Over the last century, social policies and programs and national support systems intended to help families and children improve their well-being were not necessarily designed to reduce burden or narrow gaps in access and outcomes for communities of color whereas white communities benefit from these supports. This brief presents lessons learned from projects that aimed to analyze three different national policies related to families in the US—the treatment of marriage in the tax system, child foster care placement, and the uptake of Social Security benefits—and the role of structural racism in the design and implementation of these policies. Urban Institute’s Office of Race and Equity Research asked three experts and scholars in their respective fields, Dorothy Brown (tax law and policy), Darcey H. Merritt (child welfare policy), and Mikki D. Waid (retirement policy and Social Security), about the kinds of analytical and research challenges researchers should address when studying each of these policies with a structural racism lens.
Why this matters
While researchers and the broader learning community are increasingly moving toward analyzing and understanding the deep legacy of racism in social programs, many are facing knowledge, experiential, analytical and methodological challenges. Because structural racism permeates across systems, spans across generations and is woven into various national-level laws and programs, it raises measurement and causal identification challenges that researchers need to name related to estimating or discussing its effects. This brief summarizes feedback on a common set of dimensions that encourage researchers to move away from narratives and decisions based on individual characteristics and toward identification and understanding of system-level decisions.
Key takeaways
Common Considerations Across Analyses
- Identify System-Level Design Choices and Drivers: Structural racism, a system-level phenomenon, currently is not fully measured in large datasets that tend to collect individual-level characteristics or responses. The mechanisms of racism cannot be well-measured in survey instruments, in part, because it is about systems and not just individual experiences, and it is difficult for people to respond about how a combination of multiple forces operates on their lives.

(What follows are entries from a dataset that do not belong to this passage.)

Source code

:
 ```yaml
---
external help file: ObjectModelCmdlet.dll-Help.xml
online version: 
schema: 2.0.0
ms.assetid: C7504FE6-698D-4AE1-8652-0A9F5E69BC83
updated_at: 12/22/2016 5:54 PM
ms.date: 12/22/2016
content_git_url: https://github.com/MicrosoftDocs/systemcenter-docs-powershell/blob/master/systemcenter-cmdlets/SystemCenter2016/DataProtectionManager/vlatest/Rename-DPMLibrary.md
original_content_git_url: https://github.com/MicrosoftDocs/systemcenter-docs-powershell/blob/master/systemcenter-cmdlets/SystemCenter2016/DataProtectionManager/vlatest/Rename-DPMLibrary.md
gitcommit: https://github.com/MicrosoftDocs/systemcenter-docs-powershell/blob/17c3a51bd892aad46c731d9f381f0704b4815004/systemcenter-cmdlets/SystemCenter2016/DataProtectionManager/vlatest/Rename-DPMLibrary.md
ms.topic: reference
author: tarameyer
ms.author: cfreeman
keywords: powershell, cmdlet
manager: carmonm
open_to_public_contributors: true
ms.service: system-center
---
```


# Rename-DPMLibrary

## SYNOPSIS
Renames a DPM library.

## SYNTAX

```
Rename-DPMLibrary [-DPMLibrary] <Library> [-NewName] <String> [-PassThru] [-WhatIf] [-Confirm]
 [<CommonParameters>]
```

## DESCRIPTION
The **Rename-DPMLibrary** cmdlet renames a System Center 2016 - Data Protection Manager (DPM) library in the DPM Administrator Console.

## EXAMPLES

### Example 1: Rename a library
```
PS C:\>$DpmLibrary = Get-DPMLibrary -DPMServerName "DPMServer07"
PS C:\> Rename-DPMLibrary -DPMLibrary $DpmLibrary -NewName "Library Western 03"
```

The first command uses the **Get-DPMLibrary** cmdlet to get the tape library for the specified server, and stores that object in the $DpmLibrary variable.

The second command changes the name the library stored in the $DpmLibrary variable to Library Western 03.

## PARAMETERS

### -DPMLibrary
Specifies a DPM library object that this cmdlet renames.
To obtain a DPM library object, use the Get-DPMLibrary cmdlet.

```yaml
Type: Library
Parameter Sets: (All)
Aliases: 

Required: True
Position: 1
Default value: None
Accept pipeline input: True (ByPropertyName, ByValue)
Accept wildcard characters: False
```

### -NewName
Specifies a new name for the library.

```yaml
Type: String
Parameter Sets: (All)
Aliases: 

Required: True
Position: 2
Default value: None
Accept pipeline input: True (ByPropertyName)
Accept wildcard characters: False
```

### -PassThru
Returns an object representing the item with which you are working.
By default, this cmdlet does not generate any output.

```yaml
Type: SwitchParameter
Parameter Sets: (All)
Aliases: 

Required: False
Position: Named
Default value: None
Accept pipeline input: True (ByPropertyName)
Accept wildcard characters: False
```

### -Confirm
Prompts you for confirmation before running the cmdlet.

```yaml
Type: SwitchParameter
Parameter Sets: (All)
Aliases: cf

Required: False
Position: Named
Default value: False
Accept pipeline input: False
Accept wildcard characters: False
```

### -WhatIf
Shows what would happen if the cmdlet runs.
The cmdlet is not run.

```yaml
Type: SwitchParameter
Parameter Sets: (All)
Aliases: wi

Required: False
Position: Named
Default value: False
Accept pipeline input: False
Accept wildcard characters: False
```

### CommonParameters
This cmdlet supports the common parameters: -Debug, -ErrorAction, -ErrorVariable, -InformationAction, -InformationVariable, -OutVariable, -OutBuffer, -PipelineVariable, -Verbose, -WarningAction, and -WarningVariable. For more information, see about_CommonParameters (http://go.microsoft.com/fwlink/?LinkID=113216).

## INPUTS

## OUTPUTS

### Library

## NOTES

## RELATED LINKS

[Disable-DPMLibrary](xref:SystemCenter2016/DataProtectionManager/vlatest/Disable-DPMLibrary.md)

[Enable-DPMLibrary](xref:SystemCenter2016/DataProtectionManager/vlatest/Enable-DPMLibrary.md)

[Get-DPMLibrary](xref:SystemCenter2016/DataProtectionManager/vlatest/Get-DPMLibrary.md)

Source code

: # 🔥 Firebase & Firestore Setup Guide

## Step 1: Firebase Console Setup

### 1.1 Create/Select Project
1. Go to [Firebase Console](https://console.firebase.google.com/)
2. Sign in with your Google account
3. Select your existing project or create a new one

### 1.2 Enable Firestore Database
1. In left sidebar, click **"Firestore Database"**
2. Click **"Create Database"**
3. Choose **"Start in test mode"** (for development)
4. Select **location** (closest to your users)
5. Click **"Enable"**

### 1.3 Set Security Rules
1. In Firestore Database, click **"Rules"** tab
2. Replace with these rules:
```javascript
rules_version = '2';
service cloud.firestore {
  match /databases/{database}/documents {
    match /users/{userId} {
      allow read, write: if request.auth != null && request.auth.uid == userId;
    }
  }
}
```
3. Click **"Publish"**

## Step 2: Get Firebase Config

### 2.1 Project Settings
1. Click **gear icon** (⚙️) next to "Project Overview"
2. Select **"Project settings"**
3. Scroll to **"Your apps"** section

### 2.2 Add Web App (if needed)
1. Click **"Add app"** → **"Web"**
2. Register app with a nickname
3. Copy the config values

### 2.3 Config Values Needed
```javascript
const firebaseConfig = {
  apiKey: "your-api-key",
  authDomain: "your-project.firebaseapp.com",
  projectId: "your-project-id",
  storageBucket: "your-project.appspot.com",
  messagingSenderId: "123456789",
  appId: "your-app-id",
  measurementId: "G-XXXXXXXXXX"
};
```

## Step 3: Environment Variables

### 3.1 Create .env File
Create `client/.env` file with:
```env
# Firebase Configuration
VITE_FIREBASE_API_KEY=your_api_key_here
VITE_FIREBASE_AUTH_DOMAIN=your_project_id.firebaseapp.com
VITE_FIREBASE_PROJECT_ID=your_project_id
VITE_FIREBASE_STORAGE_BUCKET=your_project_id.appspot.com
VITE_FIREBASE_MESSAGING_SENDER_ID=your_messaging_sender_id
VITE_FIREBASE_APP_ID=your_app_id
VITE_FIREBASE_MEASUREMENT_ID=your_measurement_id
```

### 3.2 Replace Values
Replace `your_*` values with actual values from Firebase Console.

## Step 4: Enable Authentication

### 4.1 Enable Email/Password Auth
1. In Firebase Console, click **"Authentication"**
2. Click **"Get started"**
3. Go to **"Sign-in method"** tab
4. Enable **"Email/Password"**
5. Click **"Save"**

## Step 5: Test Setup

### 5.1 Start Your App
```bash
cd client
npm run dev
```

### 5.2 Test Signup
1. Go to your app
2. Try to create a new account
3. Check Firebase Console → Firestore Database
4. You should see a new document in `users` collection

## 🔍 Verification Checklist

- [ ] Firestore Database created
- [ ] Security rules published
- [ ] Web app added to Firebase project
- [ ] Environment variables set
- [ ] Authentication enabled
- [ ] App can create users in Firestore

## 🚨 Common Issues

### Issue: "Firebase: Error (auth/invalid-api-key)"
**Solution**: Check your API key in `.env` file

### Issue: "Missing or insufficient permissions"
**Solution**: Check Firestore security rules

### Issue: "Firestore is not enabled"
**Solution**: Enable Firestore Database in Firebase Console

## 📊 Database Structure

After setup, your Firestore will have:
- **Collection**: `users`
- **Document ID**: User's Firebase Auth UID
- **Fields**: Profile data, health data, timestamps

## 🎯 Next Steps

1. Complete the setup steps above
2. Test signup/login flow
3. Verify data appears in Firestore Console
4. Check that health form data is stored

- Include Contextual Analysis: Researchers also need to consider how structural racism may shape the context of an intervention or policy and how that context interacts with other policy levers and may cause and sustain inequities. Tabulating data on racial disparities is not sufficient to show the effects of structural racism unless it is accompanied with current and previous context explaining how and why these disparities exist.
- Design and Conduct Interviews for Trust and Nuance: It is critical for researchers to build trust and rapport with participants; it helps generate rich conversations, maintain respect, and minimize the often-transactional nature of researchers asking participants for information. This is especially true when researchers are inquiring about sensitive topics such as how people perceive and experience race and racism and when participants do not identify with the social identity or backgrounds of the research team.
Lessons Experts Identified Across Three Projects
- Studying racial disparities is not the same as studying racism, and studies aiming to assess the causal effect of structural racism are not the same as studies of the moderating effect of race or other demographic characteristics. Study designs should articulate and reflect this distinction of causal vs correlational and structural vs individual analysis.
- The framing of a study of structural racism requires citing previous work that uses a structural racism lens, clearly indicating whether racism is being treated as a contextual or causal factor.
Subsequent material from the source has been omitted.